__Data to use__
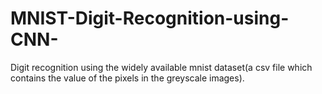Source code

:# MNIST-Digit-Recognition-using-CNN-

Digit recognition using the widely available mnist dataset(a csv file which contains the value of the pixels in the greyscale images).
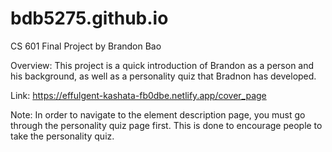 # bdb5275.github.io
CS 601 Final Project by Brandon Bao

Overview:
This project is a quick introduction of Brandon as a person and his background, as well as a personality quiz that Bradnon has developed.

Link:
https://effulgent-kashata-fb0dbe.netlify.app/cover_page

Note:
In order to navigate to the element description page, you must go through the personality quiz page first. This is done to encourage people to take the personality quiz.
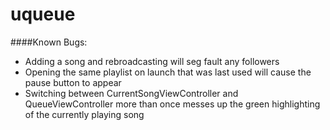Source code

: # uqueue  
####Known Bugs:  
- Adding a song and rebroadcasting will seg fault any followers
- Opening the same playlist on launch that was last used will cause the pause button to appear 
- Switching between CurrentSongViewController and QueueViewController more than once messes up the green highlighting of the currently playing song
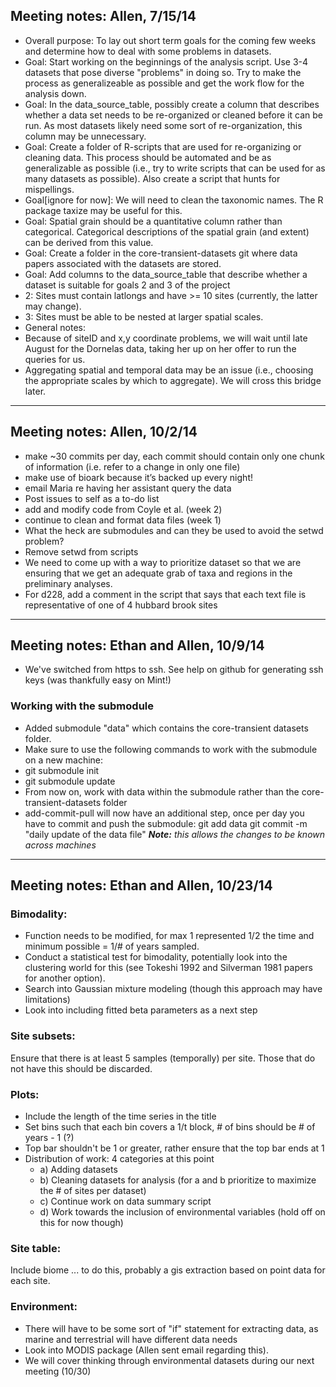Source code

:## Meeting notes: Allen, 7/15/14 

* Overall purpose: To lay out short term goals for the coming few weeks and determine how to deal with some problems in datasets.
* Goal: Start working on the beginnings of the analysis script. Use 3-4 datasets that pose diverse "problems" in doing so. Try to make the process as generalizeable as possible and get the work flow for the analysis down.
* Goal: In the data_source_table, possibly create a column that describes whether a data set needs to be re-organized or cleaned before it can be run. As most datasets likely need some sort of re-organization, this column may be unnecessary.
* Goal: Create a folder of R-scripts that are used for re-organizing or cleaning data. This process should be automated and be as generalizable as possible (i.e., try to write scripts that can be used for as many datasets as possible). Also create a script that hunts for mispellings.
* Goal[ignore for now]: We will need to clean the taxonomic names. The R package taxize may be useful for this.
* Goal: Spatial grain should be a quantitative column rather than categorical. Categorical descriptions of the spatial grain (and extent) can be derived from this value.
* Goal: Create a folder in the core-transient-datasets git where data papers associated with the datasets are stored.
* Goal: Add columns to the data_source_table that describe whether a dataset is suitable for goals 2 and 3 of the project
 * 2: Sites must contain latlongs and have >= 10 sites (currently, the latter may change).
 * 3: Sites must be able to be nested at larger spatial scales.
* General notes:
 * Because of siteID and x,y coordinate problems, we will wait until late August for the Dornelas data, taking her up on her offer to run the queries for us.
 * Aggregating spatial and temporal data may be an issue (i.e., choosing the appropriate scales by which to aggregate). We will cross this bridge later.

***

## Meeting notes: Allen, 10/2/14
* make ~30 commits per day, each commit should contain only one chunk of information (i.e. refer to a change in only one file)
* make use of bioark because it’s backed up every night!
* email Maria re having her assistant query the data
* Post issues to self as a to-do list
* add and modify code from Coyle et al. (week 2)
* continue to clean and format data files (week 1)
* What the heck are submodules and can they be used to avoid the setwd problem?
* Remove setwd from scripts
* We need to come up with a way to prioritize dataset so that we are ensuring that we get an adequate grab of taxa and regions in the preliminary analyses.
* For d228, add a comment in the script that says that each text file is representative of one of 4 hubbard brook sites

***

## Meeting notes: Ethan and Allen, 10/9/14
* We've switched from https to ssh. See help on github for generating ssh keys (was thankfully easy on Mint!)

### Working with the submodule
* Added submodule "data" which contains the core-transient datasets folder.
* Make sure to use the following commands to work with the submodule on a new machine:
* git submodule init
* git submodule update
* From now on, work with data within the submodule rather than the core-transient-datasets folder
* add-commit-pull will now have an additional step, once per day you have to commit and push the submodule:
git add data
git commit -m "daily update of the data file"
_**Note:** this allows the changes to be known across machines_

***

## Meeting notes: Ethan and Allen, 10/23/14

### Bimodality:
* Function needs to be modified, for max 1 represented 1/2 the time and minimum possible = 1/# of years sampled.
* Conduct a statistical test for bimodality, potentially look into the clustering world for this (see Tokeshi 1992 and Silverman 1981 papers for another option).
* Search into Gaussian mixture modeling (though this approach may have limitations)
* Look into including fitted beta parameters as a next step

### Site subsets:
Ensure that there is at least 5 samples (temporally) per site. Those that do not have this should be discarded.

### Plots:
* Include the length of the time series in the title
* Set bins such that each bin covers a 1/t block, # of bins should be # of years - 1 (?)
* Top bar shouldn't be 1 or greater, rather ensure that the top bar ends at 1
* Distribution of work: 4 categories at this point
  * a) Adding datasets
  * b) Cleaning datasets for analysis (for a and b prioritize to maximize the # of sites per dataset)
  * c) Continue work on data summary script
  * d) Work towards the inclusion of environmental variables (hold off on this for now though)

### Site table:
Include biome ... to do this, probably a gis extraction based on point data for each site.

### Environment:
* There will have to be some sort of "if" statement for extracting data, as marine and terrestrial will have different data needs
* Look into MODIS package (Allen sent email regarding this).
* We will cover thinking through environmental datasets during our next meeting (10/30)
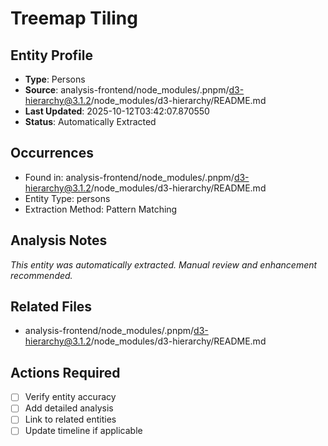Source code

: # Treemap Tiling

## Entity Profile
- **Type**: Persons
- **Source**: analysis-frontend/node_modules/.pnpm/d3-hierarchy@3.1.2/node_modules/d3-hierarchy/README.md
- **Last Updated**: 2025-10-12T03:42:07.870550
- **Status**: Automatically Extracted

## Occurrences
- Found in: analysis-frontend/node_modules/.pnpm/d3-hierarchy@3.1.2/node_modules/d3-hierarchy/README.md
- Entity Type: persons
- Extraction Method: Pattern Matching

## Analysis Notes
*This entity was automatically extracted. Manual review and enhancement recommended.*

## Related Files
- analysis-frontend/node_modules/.pnpm/d3-hierarchy@3.1.2/node_modules/d3-hierarchy/README.md

## Actions Required
- [ ] Verify entity accuracy
- [ ] Add detailed analysis
- [ ] Link to related entities
- [ ] Update timeline if applicable
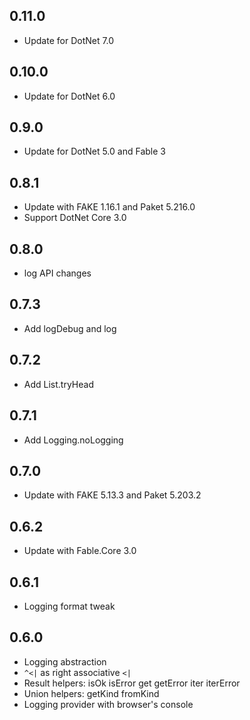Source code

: ## 0.11.0
* Update for DotNet 7.0

## 0.10.0
* Update for DotNet 6.0

## 0.9.0
* Update for DotNet 5.0 and Fable 3

## 0.8.1
* Update with FAKE 1.16.1 and Paket 5.216.0
* Support DotNet Core 3.0

## 0.8.0
* log API changes

## 0.7.3
* Add logDebug and log

## 0.7.2
* Add List.tryHead

## 0.7.1
* Add Logging.noLogging

## 0.7.0
* Update with FAKE 5.13.3 and Paket 5.203.2

## 0.6.2
* Update with Fable.Core 3.0

## 0.6.1
* Logging format tweak

## 0.6.0
* Logging abstraction
* `^<|` as right associative `<|`
* Result helpers: isOk isError get getError iter iterError
* Union helpers: getKind fromKind
* Logging provider with browser's console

__Goal of the exercise__
The reply should hold every line of the material above, unchanged, and no pictures.

__Written answer__
Source code

:# MNIST-Digit-Recognition-using-CNN-

Digit recognition using the widely available mnist dataset(a csv file which contains the value of the pixels in the greyscale images).
 # bdb5275.github.io
CS 601 Final Project by Brandon Bao

Overview:
This project is a quick introduction of Brandon as a person and his background, as well as a personality quiz that Bradnon has developed.

Link:
https://effulgent-kashata-fb0dbe.netlify.app/cover_page

Note:
In order to navigate to the element description page, you must go through the personality quiz page first. This is done to encourage people to take the personality quiz.
Source code

: # uqueue  
####Known Bugs:  
- Adding a song and rebroadcasting will seg fault any followers
- Opening the same playlist on launch that was last used will cause the pause button to appear 
- Switching between CurrentSongViewController and QueueViewController more than once messes up the green highlighting of the currently playing song
Source code

:## Meeting notes: Allen, 7/15/14 

* Overall purpose: To lay out short term goals for the coming few weeks and determine how to deal with some problems in datasets.
* Goal: Start working on the beginnings of the analysis script. Use 3-4 datasets that pose diverse "problems" in doing so. Try to make the process as generalizeable as possible and get the work flow for the analysis down.
* Goal: In the data_source_table, possibly create a column that describes whether a data set needs to be re-organized or cleaned before it can be run. As most datasets likely need some sort of re-organization, this column may be unnecessary.
* Goal: Create a folder of R-scripts that are used for re-organizing or cleaning data. This process should be automated and be as generalizable as possible (i.e., try to write scripts that can be used for as many datasets as possible). Also create a script that hunts for mispellings.
* Goal[ignore for now]: We will need to clean the taxonomic names. The R package taxize may be useful for this.
* Goal: Spatial grain should be a quantitative column rather than categorical. Categorical descriptions of the spatial grain (and extent) can be derived from this value.
* Goal: Create a folder in the core-transient-datasets git where data papers associated with the datasets are stored.
* Goal: Add columns to the data_source_table that describe whether a dataset is suitable for goals 2 and 3 of the project
 * 2: Sites must contain latlongs and have >= 10 sites (currently, the latter may change).
 * 3: Sites must be able to be nested at larger spatial scales.
* General notes:
 * Because of siteID and x,y coordinate problems, we will wait until late August for the Dornelas data, taking her up on her offer to run the queries for us.
 * Aggregating spatial and temporal data may be an issue (i.e., choosing the appropriate scales by which to aggregate). We will cross this bridge later.

***

## Meeting notes: Allen, 10/2/14
* make ~30 commits per day, each commit should contain only one chunk of information (i.e. refer to a change in only one file)
* make use of bioark because it’s backed up every night!
* email Maria re having her assistant query the data
* Post issues to self as a to-do list
* add and modify code from Coyle et al. (week 2)
* continue to clean and format data files (week 1)
* What the heck are submodules and can they be used to avoid the setwd problem?
* Remove setwd from scripts
* We need to come up with a way to prioritize dataset so that we are ensuring that we get an adequate grab of taxa and regions in the preliminary analyses.
* For d228, add a comment in the script that says that each text file is representative of one of 4 hubbard brook sites

***

## Meeting notes: Ethan and Allen, 10/9/14
* We've switched from https to ssh. See help on github for generating ssh keys (was thankfully easy on Mint!)

### Working with the submodule
* Added submodule "data" which contains the core-transient datasets folder.
* Make sure to use the following commands to work with the submodule on a new machine:
* git submodule init
* git submodule update
* From now on, work with data within the submodule rather than the core-transient-datasets folder
* add-commit-pull will now have an additional step, once per day you have to commit and push the submodule:
git add data
git commit -m "daily update of the data file"
_**Note:** this allows the changes to be known across machines_

***

## Meeting notes: Ethan and Allen, 10/23/14

### Bimodality:
* Function needs to be modified, for max 1 represented 1/2 the time and minimum possible = 1/# of years sampled.
* Conduct a statistical test for bimodality, potentially look into the clustering world for this (see Tokeshi 1992 and Silverman 1981 papers for another option).
* Search into Gaussian mixture modeling (though this approach may have limitations)
* Look into including fitted beta parameters as a next step

### Site subsets:
Ensure that there is at least 5 samples (temporally) per site. Those that do not have this should be discarded.

### Plots:
* Include the length of the time series in the title
* Set bins such that each bin covers a 1/t block, # of bins should be # of years - 1 (?)
* Top bar shouldn't be 1 or greater, rather ensure that the top bar ends at 1
* Distribution of work: 4 categories at this point
  * a) Adding datasets
  * b) Cleaning datasets for analysis (for a and b prioritize to maximize the # of sites per dataset)
  * c) Continue work on data summary script
  * d) Work towards the inclusion of environmental variables (hold off on this for now though)

### Site table:
Include biome ... to do this, probably a gis extraction based on point data for each site.

### Environment:
* There will have to be some sort of "if" statement for extracting data, as marine and terrestrial will have different data needs
* Look into MODIS package (Allen sent email regarding this).
* We will cover thinking through environmental datasets during our next meeting (10/30)
Source code

: # Treemap Tiling

## Entity Profile
- **Type**: Persons
- **Source**: analysis-frontend/node_modules/.pnpm/d3-hierarchy@3.1.2/node_modules/d3-hierarchy/README.md
- **Last Updated**: 2025-10-12T03:42:07.870550
- **Status**: Automatically Extracted

## Occurrences
- Found in: analysis-frontend/node_modules/.pnpm/d3-hierarchy@3.1.2/node_modules/d3-hierarchy/README.md
- Entity Type: persons
- Extraction Method: Pattern Matching

## Analysis Notes
*This entity was automatically extracted. Manual review and enhancement recommended.*

## Related Files
- analysis-frontend/node_modules/.pnpm/d3-hierarchy@3.1.2/node_modules/d3-hierarchy/README.md

## Actions Required
- [ ] Verify entity accuracy
- [ ] Add detailed analysis
- [ ] Link to related entities
- [ ] Update timeline if applicable
Source code

: ## 0.11.0
* Update for DotNet 7.0

## 0.10.0
* Update for DotNet 6.0

## 0.9.0
* Update for DotNet 5.0 and Fable 3

## 0.8.1
* Update with FAKE 1.16.1 and Paket 5.216.0
* Support DotNet Core 3.0

## 0.8.0
* log API changes

## 0.7.3
* Add logDebug and log

## 0.7.2
* Add List.tryHead

## 0.7.1
* Add Logging.noLogging

## 0.7.0
* Update with FAKE 5.13.3 and Paket 5.203.2

## 0.6.2
* Update with Fable.Core 3.0

## 0.6.1
* Logging format tweak

## 0.6.0
* Logging abstraction
* `^<|` as right associative `<|`
* Result helpers: isOk isError get getError iter iterError
* Union helpers: getKind fromKind
* Logging provider with browser's console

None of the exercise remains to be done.